RECORDS SUPPLIED>
##########

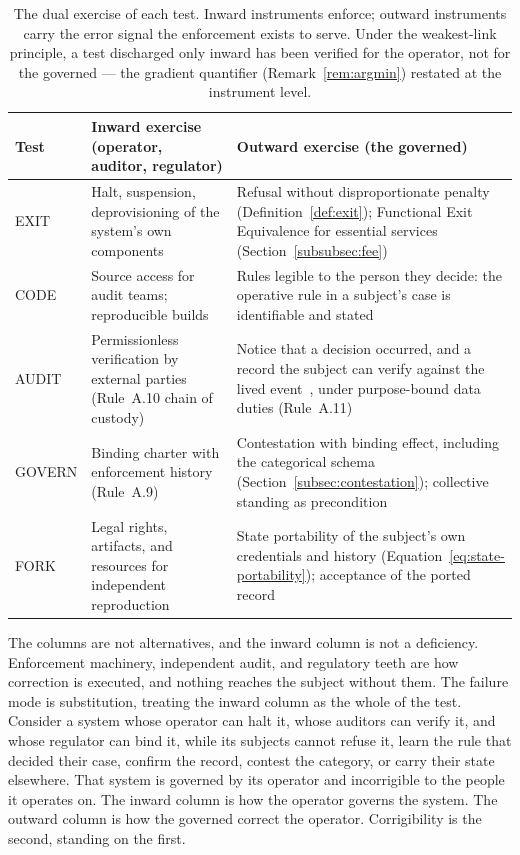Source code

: \documentclass{article}
\begin{document}
\begin{table}[htbp]
\centering
\small
\caption{The dual exercise of each test. Inward instruments enforce; outward instruments carry the error signal the enforcement exists to serve. Under the weakest-link principle, a test discharged only inward has been verified for the operator, not for the governed --- the gradient quantifier (Remark~\ref{rem:argmin}) restated at the instrument level.}
\label{tab:dual-exercise}
\begin{tabular}{@{}lp{5.2cm}p{5.2cm}@{}}
\toprule
\textbf{Test} & \textbf{Inward exercise (operator, auditor, regulator)} & \textbf{Outward exercise (the governed)} \\
\midrule
EXIT & Halt, suspension, deprovisioning of the system's own components & Refusal without disproportionate penalty (Definition~\ref{def:exit}); Functional Exit Equivalence for essential services (Section~\ref{subsubsec:fee}) \\
CODE & Source access for audit teams; reproducible builds & Rules legible to the person they decide: the operative rule in a subject's case is identifiable and stated \\
AUDIT & Permissionless verification by external parties (Rule~A.10 chain of custody) & Notice that a decision occurred, and a record the subject can verify against the lived event~\citep{aravind2026epi}, under purpose-bound data duties (Rule~A.11) \\
GOVERN & Binding charter with enforcement history (Rule~A.9) & Contestation with binding effect, including the categorical schema (Section~\ref{subsec:contestation}); collective standing as precondition \\
FORK & Legal rights, artifacts, and resources for independent reproduction & State portability of the subject's own credentials and history (Equation~\ref{eq:state-portability}); acceptance of the ported record \\
\bottomrule
\end{tabular}
\end{table}

The columns are not alternatives, and the inward column is not a deficiency. Enforcement machinery, independent audit, and regulatory teeth are how correction is executed, and nothing reaches the subject without them. The failure mode is substitution, treating the inward column as the whole of the test. Consider a system whose operator can halt it, whose auditors can verify it, and whose regulator can bind it, while its subjects cannot refuse it, learn the rule that decided their case, confirm the record, contest the category, or carry their state elsewhere. That system is governed by its operator and incorrigible to the people it operates on. The inward column is how the operator governs the system. The outward column is how the governed correct the operator. Corrigibility is the second, standing on the first.
\end{document}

##########

EXERCISE OBJECTIVE>
Pull every line containing "tabular" out of the data above.

OUTPUT FOR THIS TASK>
\begin{tabular}{@{}lp{5.2cm}p{5.2cm}@{}}
\end{tabular}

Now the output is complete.